Date of Award

8-2010

Document Type

Open Access Thesis

Degree Name

Master of Arts (MA)

Department

Historical Archaeology

First Advisor

Stephen A. Mrozowski

Second Advisor

Heather B. Trigg

Third Advisor

Stephen W. Silliman

Abstract

The Smith's Point site was a seasonally inhabited Native American encampment in Yarmouth, Massachusetts occupied from the Middle Woodland through the early Colonial periods. Excavations at the site in the early 1990s yielded the remains of a multi-component site including both an agricultural field and an adjacent living area. The macrobotanical remains from the agricultural and living area features were examined for this thesis project in order to investigate subsistence practices at the site. The findings show that Native Americans actively shaped these ecological niches for purposes such as maintaining and improving their subsistence base. These landscape management activities included field burning and maize agriculture.

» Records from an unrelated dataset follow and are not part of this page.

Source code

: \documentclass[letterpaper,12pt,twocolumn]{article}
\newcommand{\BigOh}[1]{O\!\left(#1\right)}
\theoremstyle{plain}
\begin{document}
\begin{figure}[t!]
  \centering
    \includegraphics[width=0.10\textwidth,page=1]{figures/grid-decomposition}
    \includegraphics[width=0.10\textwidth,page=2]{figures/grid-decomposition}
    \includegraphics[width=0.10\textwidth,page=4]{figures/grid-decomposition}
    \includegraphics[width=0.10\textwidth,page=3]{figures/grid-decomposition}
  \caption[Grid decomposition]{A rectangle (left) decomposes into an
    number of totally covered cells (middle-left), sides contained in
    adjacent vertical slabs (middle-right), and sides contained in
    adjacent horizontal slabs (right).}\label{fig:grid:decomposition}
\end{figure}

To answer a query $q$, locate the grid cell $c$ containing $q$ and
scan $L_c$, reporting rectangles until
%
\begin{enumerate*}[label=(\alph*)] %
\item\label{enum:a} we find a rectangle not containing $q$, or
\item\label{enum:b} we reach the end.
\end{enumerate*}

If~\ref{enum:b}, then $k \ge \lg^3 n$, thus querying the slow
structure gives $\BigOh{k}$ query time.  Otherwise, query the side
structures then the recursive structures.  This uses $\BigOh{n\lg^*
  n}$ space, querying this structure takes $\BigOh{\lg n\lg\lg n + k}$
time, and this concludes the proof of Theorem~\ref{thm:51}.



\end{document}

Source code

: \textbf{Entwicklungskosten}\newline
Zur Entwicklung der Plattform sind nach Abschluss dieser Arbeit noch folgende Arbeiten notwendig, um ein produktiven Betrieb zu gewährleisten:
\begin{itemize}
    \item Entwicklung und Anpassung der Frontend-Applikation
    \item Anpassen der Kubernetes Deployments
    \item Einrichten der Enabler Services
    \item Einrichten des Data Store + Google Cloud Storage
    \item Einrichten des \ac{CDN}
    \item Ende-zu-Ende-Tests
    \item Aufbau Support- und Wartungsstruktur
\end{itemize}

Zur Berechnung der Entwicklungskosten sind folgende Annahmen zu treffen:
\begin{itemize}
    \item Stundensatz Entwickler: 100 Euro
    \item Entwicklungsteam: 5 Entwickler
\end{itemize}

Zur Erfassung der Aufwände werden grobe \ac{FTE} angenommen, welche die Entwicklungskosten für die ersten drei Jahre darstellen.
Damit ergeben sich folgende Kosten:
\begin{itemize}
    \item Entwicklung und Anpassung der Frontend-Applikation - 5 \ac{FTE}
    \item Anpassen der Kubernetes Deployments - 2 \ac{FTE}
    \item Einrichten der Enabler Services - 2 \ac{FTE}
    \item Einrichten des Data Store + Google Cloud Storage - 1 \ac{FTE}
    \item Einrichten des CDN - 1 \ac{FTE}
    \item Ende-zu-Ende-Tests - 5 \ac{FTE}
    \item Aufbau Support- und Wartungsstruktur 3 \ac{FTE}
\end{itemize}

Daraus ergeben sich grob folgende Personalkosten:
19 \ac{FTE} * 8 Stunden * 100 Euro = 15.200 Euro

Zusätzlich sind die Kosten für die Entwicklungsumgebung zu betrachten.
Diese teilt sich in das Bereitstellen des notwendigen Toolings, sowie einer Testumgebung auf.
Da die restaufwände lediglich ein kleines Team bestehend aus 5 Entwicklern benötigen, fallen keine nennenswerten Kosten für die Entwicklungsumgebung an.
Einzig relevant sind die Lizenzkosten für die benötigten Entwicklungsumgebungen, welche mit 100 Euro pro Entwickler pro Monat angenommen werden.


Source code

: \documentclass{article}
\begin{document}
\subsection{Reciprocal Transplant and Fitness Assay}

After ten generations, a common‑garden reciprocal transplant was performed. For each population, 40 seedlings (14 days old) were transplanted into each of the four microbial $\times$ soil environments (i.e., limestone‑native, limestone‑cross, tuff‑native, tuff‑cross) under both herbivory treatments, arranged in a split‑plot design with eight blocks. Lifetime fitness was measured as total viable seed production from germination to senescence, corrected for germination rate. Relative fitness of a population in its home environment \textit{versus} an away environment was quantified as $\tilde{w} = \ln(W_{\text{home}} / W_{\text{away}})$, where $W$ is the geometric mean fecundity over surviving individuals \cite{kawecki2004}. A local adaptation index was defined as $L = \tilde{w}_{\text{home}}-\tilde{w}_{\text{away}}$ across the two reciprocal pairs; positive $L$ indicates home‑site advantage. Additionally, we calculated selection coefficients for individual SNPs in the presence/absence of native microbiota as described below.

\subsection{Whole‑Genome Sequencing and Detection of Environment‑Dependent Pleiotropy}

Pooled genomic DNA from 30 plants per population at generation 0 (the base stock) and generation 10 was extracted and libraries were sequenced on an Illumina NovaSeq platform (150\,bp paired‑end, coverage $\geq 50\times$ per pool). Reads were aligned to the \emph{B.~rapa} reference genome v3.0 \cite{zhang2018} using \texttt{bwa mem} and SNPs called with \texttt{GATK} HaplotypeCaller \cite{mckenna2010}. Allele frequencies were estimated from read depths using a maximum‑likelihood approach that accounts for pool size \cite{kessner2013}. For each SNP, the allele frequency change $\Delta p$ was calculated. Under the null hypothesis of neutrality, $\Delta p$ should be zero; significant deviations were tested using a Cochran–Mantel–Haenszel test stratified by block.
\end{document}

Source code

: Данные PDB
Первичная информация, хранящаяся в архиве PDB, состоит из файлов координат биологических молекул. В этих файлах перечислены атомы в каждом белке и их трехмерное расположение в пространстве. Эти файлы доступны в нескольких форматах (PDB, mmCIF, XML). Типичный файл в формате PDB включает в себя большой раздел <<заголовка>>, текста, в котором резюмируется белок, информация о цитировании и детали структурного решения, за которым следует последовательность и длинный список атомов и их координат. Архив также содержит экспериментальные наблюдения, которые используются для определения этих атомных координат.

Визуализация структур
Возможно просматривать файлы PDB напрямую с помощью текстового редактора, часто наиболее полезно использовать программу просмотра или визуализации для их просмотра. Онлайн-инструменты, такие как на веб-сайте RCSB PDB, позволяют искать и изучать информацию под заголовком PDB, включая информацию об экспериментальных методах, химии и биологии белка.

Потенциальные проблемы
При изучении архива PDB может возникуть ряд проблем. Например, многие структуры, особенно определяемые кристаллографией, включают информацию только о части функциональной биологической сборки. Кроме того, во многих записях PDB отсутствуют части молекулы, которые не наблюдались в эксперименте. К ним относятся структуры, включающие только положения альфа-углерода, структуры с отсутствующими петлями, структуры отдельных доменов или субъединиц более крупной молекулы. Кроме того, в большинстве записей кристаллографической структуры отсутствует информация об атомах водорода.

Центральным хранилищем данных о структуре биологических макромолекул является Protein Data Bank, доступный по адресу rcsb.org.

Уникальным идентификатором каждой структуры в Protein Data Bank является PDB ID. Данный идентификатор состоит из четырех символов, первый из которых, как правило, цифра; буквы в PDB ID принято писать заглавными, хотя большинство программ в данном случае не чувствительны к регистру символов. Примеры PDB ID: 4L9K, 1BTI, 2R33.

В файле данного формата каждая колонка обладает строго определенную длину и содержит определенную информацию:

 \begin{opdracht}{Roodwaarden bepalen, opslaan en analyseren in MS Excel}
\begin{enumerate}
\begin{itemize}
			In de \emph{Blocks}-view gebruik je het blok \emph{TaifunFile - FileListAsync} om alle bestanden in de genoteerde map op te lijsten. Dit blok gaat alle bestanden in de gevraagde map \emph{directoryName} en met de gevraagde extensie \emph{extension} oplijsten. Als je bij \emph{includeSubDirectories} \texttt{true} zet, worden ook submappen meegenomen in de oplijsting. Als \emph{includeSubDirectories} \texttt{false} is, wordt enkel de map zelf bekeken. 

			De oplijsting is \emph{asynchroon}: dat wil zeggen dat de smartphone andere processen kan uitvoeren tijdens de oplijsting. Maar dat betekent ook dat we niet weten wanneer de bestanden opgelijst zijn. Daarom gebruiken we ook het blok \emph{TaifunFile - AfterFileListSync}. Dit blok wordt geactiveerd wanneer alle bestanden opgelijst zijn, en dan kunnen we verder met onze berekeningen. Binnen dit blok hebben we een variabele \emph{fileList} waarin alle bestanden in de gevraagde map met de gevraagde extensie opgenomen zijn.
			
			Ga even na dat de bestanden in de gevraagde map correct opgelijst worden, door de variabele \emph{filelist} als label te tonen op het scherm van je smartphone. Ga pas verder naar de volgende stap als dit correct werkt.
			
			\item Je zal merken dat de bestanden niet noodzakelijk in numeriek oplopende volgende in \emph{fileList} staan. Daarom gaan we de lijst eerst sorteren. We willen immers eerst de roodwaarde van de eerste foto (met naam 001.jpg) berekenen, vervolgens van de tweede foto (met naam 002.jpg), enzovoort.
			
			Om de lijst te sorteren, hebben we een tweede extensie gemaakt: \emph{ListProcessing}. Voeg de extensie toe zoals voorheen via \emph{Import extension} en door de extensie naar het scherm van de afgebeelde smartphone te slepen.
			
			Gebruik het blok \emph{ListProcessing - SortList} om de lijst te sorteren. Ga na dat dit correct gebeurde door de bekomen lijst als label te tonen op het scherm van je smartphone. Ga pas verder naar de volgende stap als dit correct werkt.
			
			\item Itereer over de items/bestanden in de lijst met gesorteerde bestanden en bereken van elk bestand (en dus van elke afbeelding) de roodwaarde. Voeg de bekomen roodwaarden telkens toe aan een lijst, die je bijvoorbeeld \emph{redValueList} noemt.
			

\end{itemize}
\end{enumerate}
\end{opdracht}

Beginning with 16th and 17th century European settler's and explorer's written accounts of New England, the "New World" has often been described as a pristine wilderness in which Native Americans play a passive role. In fact, as the Smith's Point site macrobotanical data indicate, Native Americans were actively and perpetually altering their ecosystems. Therefore, I conclude that past landscapes at the site were not pristine wilderness but rather culturally constructed niches.